(Beginning of Data extract)
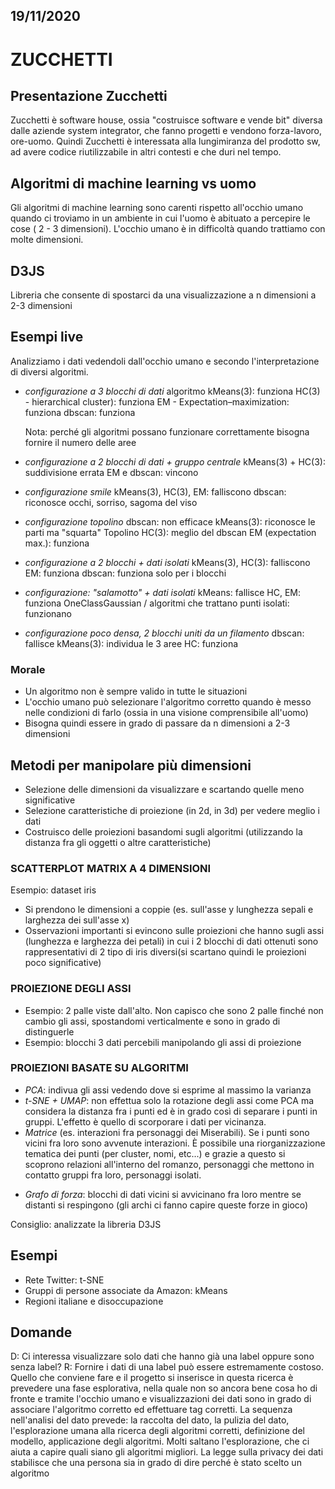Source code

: ## 19/11/2020

# ZUCCHETTI

## Presentazione Zucchetti
Zucchetti è software house, ossia "costruisce software e vende bit" diversa dalle aziende system integrator, che fanno progetti e vendono forza-lavoro, ore-uomo. Quindi Zucchetti è interessata alla lungimiranza del prodotto sw, ad avere codice riutilizzabile in altri contesti e che duri nel tempo.

## Algoritmi di machine learning vs uomo
 Gli algoritmi di machine learning sono carenti rispetto all'occhio umano quando ci troviamo in un ambiente in cui l'uomo è abituato a percepire le cose ( 2 - 3 dimensioni). L'occhio umano è in difficoltà quando trattiamo con molte dimensioni.

## D3JS
Libreria che consente di spostarci da una visualizzazione a n dimensioni a 2-3 dimensioni

## Esempi live
Analizziamo i dati vedendoli dall'occhio umano e secondo l'interpretazione di diversi algoritmi.

* _configurazione a 3 blocchi di dati_
	algoritmo kMeans(3): funziona
	HC(3) - hierarchical cluster): funziona
	EM - Expectation–maximization: funziona
	dbscan: funziona

	Nota: perché gli algoritmi possano funzionare correttamente bisogna fornire il numero delle aree

* _configurazione a 2 blocchi di dati + gruppo centrale_
	kMeans(3) + HC(3): suddivisione errata
	EM e dbscan: vincono

* _configurazione smile_
	kMeans(3), HC(3), EM: falliscono
	dbscan: riconosce occhi, sorriso, sagoma del viso

* _configurazione topolino_
	dbscan: non efficace
	kMeans(3): riconosce le parti ma "squarta" Topolino
	HC(3): meglio del dbscan
	EM (expectation max.): funziona

* _configurazione a 2 blocchi + dati isolati_
	kMeans(3), HC(3): falliscono
	EM: funziona
	dbscan: funziona solo per i blocchi

* _configurazione: "salamotto" + dati isolati_
	kMeans: fallisce
	HC, EM: funziona
	OneClassGaussian / algoritmi che trattano punti isolati: funzionano

* _configurazione poco densa, 2 blocchi uniti da un filamento_
	dbscan: fallisce
	kMeans(3): individua le 3 aree
	HC: funziona

### Morale
* Un algoritmo non è sempre valido in tutte le situazioni
* L'occhio umano può selezionare l'algoritmo corretto quando è messo nelle condizioni di farlo (ossia in una visione comprensibile all'uomo)
* Bisogna quindi essere in grado di passare da n dimensioni a 2-3 dimensioni

## Metodi per manipolare più dimensioni
* Selezione delle dimensioni da visualizzare e scartando quelle meno significative
* Selezione caratteristiche di proiezione (in 2d, in 3d) per vedere meglio i dati
* Costruisco delle proiezioni basandomi sugli algoritmi (utilizzando la distanza fra gli oggetti o altre caratteristiche)

### SCATTERPLOT MATRIX A 4 DIMENSIONI
Esempio: dataset iris
* Si prendono le dimensioni a coppie (es. sull'asse y lunghezza sepali e larghezza dei sull'asse x)
* Osservazioni importanti si evincono sulle proiezioni che hanno sugli assi (lunghezza e larghezza dei petali) in cui i 2 blocchi di dati ottenuti sono rappresentativi di 2 tipo di iris diversi(si scartano quindi le proiezioni poco significative)

### PROIEZIONE DEGLI ASSI
* Esempio: 2 palle viste dall'alto. Non capisco che sono 2 palle finché non cambio gli assi, spostandomi verticalmente e sono in grado di distinguerle
* Esempio: blocchi 3 dati percebili manipolando gli assi di proiezione

### PROIEZIONI BASATE SU ALGORITMI
* _PCA_: indivua gli assi vedendo dove si esprime al massimo la varianza
* _t-SNE + UMAP_: non effettua solo la rotazione degli assi come PCA ma considera la distanza fra i punti ed è in grado così di separare i punti in gruppi. L'effetto è quello di scorporare i dati per vicinanza.
* _Matrice_ (es. interazioni fra personaggi dei Miserabili). Se i punti sono vicini fra loro sono avvenute interazioni. È possibile una riorganizzazione tematica dei punti (per cluster, nomi, etc...) e grazie a questo si scoprono relazioni all'interno del romanzo, personaggi che mettono in contatto gruppi fra loro, personaggi isolati.
- _Grafo di forza_: blocchi di dati vicini si avvicinano fra loro mentre se distanti si respingono (gli archi ci fanno capire queste forze in gioco)

Consiglio: analizzate la libreria D3JS

## Esempi 
* Rete Twitter: t-SNE
* Gruppi di persone associate da Amazon: kMeans 
* Regioni italiane e disoccupazione

## Domande
D: Ci interessa visualizzare solo dati che hanno già una label oppure sono senza label?
R: Fornire i dati di una label può essere estremamente costoso. Quello che conviene fare e il progetto si inserisce in questa ricerca è prevedere una fase esplorativa, nella quale non so ancora bene cosa ho di fronte e tramite l'occhio umano e visualizzazioni dei dati sono in grado di associare l'algoritmo corretto ed effettuare tag corretti. La sequenza nell'analisi del dato prevede: la raccolta del dato, la pulizia del dato, l'esplorazione umana alla ricerca degli algoritmi corretti, definizione del modello, applicazione degli algoritmi. Molti saltano l'esplorazione, che ci aiuta a capire quali siano gli algoritmi migliori.  La legge sulla privacy dei dati stabilisce che una persona sia in grado di dire perché è stato scelto un algoritmo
(End of Data extract)
Reproduce only the lines above spanning from the line containing "o altre caratteristiche)" through the line containing "Esempio: dataset iris", word for word.

* Costruisco delle proiezioni basandomi sugli algoritmi (utilizzando la distanza fra gli oggetti o altre caratteristiche)

### SCATTERPLOT MATRIX A 4 DIMENSIONI
Esempio: dataset iris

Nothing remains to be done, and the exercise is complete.